The report states, “Being established and recognised as institutions of national importance under an Act of Parliament, IITs have ought to be listed under the Schedule to…CEI Act, 2019 for exemption from reservations. This must be immediately reconsidered for inclusion of IITs in the Schedule taking into account the nature of these institutions, duties and their activities. The matter of reservations in these institutions may be vested with their respective Board of Governors to deal with as per the Board resolutions, statues, and bylaws.”

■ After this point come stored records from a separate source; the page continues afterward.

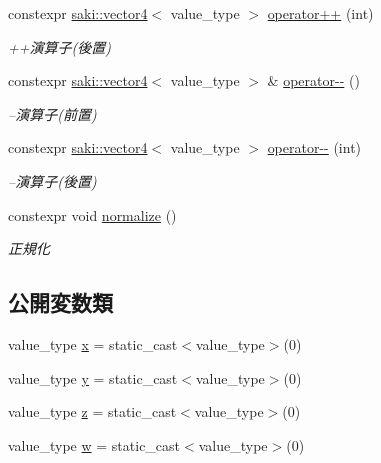 \begin{DoxyCompactItemize}
constexpr \mbox{\hyperlink{classsaki_1_1vector4}{saki\+::vector4}}$<$ value\+\_\+type $>$ \mbox{\hyperlink{classsaki_1_1vector4_ab0ac68c756d4435af9255a9635dc33ed}{operator++}} (int)
\begin{DoxyCompactList}\small\item\em ++演算子(後置) \end{DoxyCompactList}\item 
constexpr \mbox{\hyperlink{classsaki_1_1vector4}{saki\+::vector4}}$<$ value\+\_\+type $>$ \& \mbox{\hyperlink{classsaki_1_1vector4_a602623df1870e123f03b8948f3f0f5df}{operator-\/-\/}} ()
\begin{DoxyCompactList}\small\item\em --演算子(前置) \end{DoxyCompactList}\item 
constexpr \mbox{\hyperlink{classsaki_1_1vector4}{saki\+::vector4}}$<$ value\+\_\+type $>$ \mbox{\hyperlink{classsaki_1_1vector4_af0937fd1074b0ab42f0c95ba1229817b}{operator-\/-\/}} (int)
\begin{DoxyCompactList}\small\item\em --演算子(後置) \end{DoxyCompactList}\item 
constexpr void \mbox{\hyperlink{classsaki_1_1vector4_a559bf8b322a0949cfe985ec82e32b2f4}{normalize}} ()
\begin{DoxyCompactList}\small\item\em 正規化 \end{DoxyCompactList}\end{DoxyCompactItemize}
\subsection*{公開変数類}
\begin{DoxyCompactItemize}
\item 
value\+\_\+type \mbox{\hyperlink{classsaki_1_1vector4_a8b2ff4254dd0ba142490c77927bfbf8e}{x}} = static\+\_\+cast$<$value\+\_\+type$>$(0)
\item 
value\+\_\+type \mbox{\hyperlink{classsaki_1_1vector4_a827cd630cd250d5fe85290f6671dbe0b}{y}} = static\+\_\+cast$<$value\+\_\+type$>$(0)
\item 
value\+\_\+type \mbox{\hyperlink{classsaki_1_1vector4_a42ece0235847ec6ee945516d4dc3ab48}{z}} = static\+\_\+cast$<$value\+\_\+type$>$(0)
\item 
value\+\_\+type \mbox{\hyperlink{classsaki_1_1vector4_a4db38b2a56279d65d701b14c21f7b073}{w}} = static\+\_\+cast$<$value\+\_\+type$>$(0)
\end{DoxyCompactItemize}


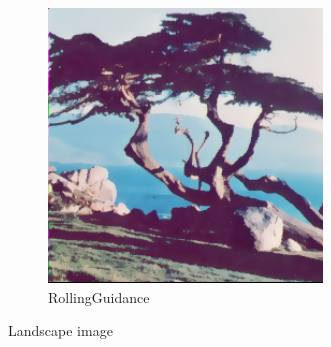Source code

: \documentclass[12pt]{article}
\begin{document}
\begin{figure}
		\begin{subfigure}{0.4\textwidth}
			\centering
			\includegraphics[width=0.8\textwidth]{tree/treetiffRollingGuidanceFilter.png}
			\caption{RollingGuidance}
		\end{subfigure}
		\caption{Landscape image}
	\end{figure}
\end{document}
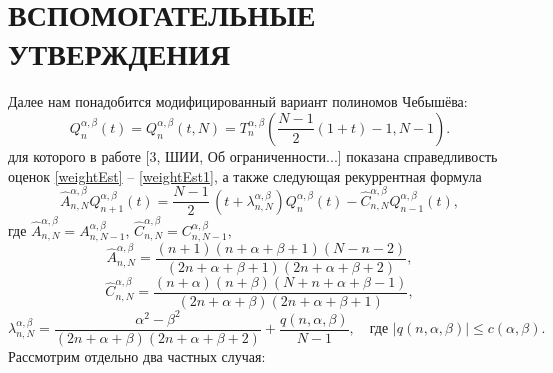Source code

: \documentclass[12pt]{book}
\begin{document}
\section*{ВСПОМОГАТЕЛЬНЫЕ УТВЕРЖДЕНИЯ}

Далее нам понадобится модифицированный вариант полиномов Чебыш\"ева:
\begin{equation}\label{Qnn}
 Q_{n}^{\alpha,\beta}(t) = Q_{n}^{\alpha,\beta}(t,N) = T_{n}^{\alpha,\beta}\left( \frac{N-1}{2}(1+t) - 1, N-1 \right).
\end{equation}
для которого в работе [3, ШИИ, Об ограниченности...] показана справедливость оценок \eqref{weightEst} -- \eqref{weightEst1}, а также следующая рекуррентная формула
\begin{equation}\label{recurQ}
  \hat{A}^{\alpha,\beta}_{n,N} Q^{\alpha,\beta}_{n+1}(t) = \frac{N-1}{2}\,(t+\lambda^{\alpha,\beta}_{n,N}) Q^{\alpha,\beta}_{n}(t) - \hat{C}^{\alpha,\beta}_{n,N} Q^{\alpha,\beta}_{n-1}(t),
\end{equation}
где $\hat{A}^{\alpha,\beta}_{n,N}= A^{\alpha,\beta}_{n,N-1}$, $\hat{C}^{\alpha,\beta}_{n,N} = C^{\alpha,\beta}_{n,N-1}$,
\begin{equation*}
  \hat{A}^{\alpha,\beta}_{n,N} = \frac{(n+1)(n+\alpha+\beta+1)(N-n-2)}{(2n+\alpha+\beta+1)(2n+\alpha+\beta+2)},
\end{equation*}
\begin{equation*}
  \hat{C}^{\alpha,\beta}_{n,N} = \frac{(n+\alpha)(n+\beta)(N+n+\alpha+\beta-1)}{(2n+\alpha+\beta)(2n+\alpha+\beta+1)},
\end{equation*}
\begin{equation*}
  \lambda^{\alpha,\beta}_{n,N} = \frac{\alpha^2-\beta^2}{(2n+\alpha+\beta)(2n+\alpha+\beta+2)}+\frac{q(n,\alpha,\beta)}{N-1}, \quad \text{где } |q(n,\alpha,\beta)| \leq c(\alpha,\beta).
\end{equation*}
Рассмотрим отдельно два частных случая:
\end{document}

The report drew a sharp reaction from IIT Bombay’s Ambedkar Periyar Phule Study Circle (APPSC), which said in a statement on Wednesday, “Instead of highlighting wrongs in the existing selection process and recommending ways to correct those, the committee carries their casteist ignorance and leaves the blame on candidates from reserved categories for not being ‘qualified enough’. There exists sufficient data to suggest that the lack of qualified candidates from the reserved categories was never a reason for their lack of admissions in PhD programmes at the IITs. It is the cut-off mark that is used to deny entry to eligible SC/ST/OBC students in campuses like IITs for years.”
A member of APPSC told The Indian Express, “The committee report was not made public earlier. We got it only today after an RTI application was filed in UP. The committee has done the exact opposite of what it was appointed to do. It was supposed to address the violations of the reservation policies that we have time and again pointed out with data. Instead, it wants to do away with reservation for recruitment of faculty. This is like a person accused of violating a law asking for the law to be scrapped.”
The committee, which met on May 1 and May 12 through video conferencing, also wrote in its report: “The enrollment of reserved category students in the PhD program is low and needs to be addressed… This is severely limiting the number of reserved category candidates available to be hired as faculty in the IIT system.”